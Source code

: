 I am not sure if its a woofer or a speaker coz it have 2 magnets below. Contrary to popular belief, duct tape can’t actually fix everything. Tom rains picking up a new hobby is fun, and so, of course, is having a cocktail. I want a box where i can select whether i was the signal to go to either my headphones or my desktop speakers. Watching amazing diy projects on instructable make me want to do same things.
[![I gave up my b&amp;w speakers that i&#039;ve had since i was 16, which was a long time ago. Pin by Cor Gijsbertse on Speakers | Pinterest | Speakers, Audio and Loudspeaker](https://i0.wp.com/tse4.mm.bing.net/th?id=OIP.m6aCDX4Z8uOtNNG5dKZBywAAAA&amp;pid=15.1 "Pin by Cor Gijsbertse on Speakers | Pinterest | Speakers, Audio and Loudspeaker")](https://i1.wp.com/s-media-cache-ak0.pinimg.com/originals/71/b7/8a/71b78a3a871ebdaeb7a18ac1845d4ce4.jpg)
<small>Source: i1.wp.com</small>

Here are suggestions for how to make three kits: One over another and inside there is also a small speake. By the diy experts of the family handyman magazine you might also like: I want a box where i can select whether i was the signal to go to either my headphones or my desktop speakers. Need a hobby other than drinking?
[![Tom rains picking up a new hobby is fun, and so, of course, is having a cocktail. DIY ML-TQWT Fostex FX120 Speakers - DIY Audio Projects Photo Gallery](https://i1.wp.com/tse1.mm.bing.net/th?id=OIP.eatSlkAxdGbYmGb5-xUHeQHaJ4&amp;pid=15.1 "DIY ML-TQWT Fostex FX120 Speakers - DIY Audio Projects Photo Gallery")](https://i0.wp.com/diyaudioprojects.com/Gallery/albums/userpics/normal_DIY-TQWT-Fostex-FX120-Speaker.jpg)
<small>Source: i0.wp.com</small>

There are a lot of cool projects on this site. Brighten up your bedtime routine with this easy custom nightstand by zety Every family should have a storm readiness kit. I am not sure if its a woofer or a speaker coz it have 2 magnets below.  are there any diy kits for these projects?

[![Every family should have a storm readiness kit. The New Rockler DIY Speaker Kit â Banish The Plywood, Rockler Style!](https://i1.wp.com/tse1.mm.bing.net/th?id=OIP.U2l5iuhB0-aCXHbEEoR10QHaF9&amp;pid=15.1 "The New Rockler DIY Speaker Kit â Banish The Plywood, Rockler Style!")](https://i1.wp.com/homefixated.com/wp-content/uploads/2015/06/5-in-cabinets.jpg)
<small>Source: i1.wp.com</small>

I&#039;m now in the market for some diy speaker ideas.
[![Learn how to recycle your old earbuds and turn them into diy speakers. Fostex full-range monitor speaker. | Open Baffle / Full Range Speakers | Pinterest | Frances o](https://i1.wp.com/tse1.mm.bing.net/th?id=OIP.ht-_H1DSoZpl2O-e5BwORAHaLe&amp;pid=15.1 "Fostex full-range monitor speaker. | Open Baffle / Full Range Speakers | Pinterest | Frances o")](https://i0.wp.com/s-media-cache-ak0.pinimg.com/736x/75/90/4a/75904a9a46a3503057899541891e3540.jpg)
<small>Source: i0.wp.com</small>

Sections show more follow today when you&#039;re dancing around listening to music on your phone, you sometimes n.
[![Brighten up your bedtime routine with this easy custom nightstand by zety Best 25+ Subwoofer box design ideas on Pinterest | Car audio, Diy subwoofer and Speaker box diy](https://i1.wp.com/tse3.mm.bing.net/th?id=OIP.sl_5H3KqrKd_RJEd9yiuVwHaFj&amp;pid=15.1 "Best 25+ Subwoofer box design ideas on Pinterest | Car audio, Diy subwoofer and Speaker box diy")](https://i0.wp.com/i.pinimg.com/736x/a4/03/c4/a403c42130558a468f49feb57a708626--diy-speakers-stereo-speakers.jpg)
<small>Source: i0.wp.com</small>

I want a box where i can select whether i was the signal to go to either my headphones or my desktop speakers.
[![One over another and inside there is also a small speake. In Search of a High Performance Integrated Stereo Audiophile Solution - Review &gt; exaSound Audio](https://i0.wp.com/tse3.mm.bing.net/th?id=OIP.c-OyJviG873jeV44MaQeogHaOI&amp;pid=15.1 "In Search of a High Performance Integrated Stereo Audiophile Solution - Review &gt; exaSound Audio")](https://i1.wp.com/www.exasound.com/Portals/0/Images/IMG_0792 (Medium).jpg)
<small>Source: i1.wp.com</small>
==================================================
**Exercise prompt**
Every line from the one that holds "[![One over another" to the end of the data above should be given again exactly, with that line and the last one both kept.

**Answer box**
[![One over another and inside there is also a small speake. In Search of a High Performance Integrated Stereo Audiophile Solution - Review &gt; exaSound Audio](https://i0.wp.com/tse3.mm.bing.net/th?id=OIP.c-OyJviG873jeV44MaQeogHaOI&amp;pid=15.1 "In Search of a High Performance Integrated Stereo Audiophile Solution - Review &gt; exaSound Audio")](https://i1.wp.com/www.exasound.com/Portals/0/Images/IMG_0792 (Medium).jpg)
<small>Source: i1.wp.com</small>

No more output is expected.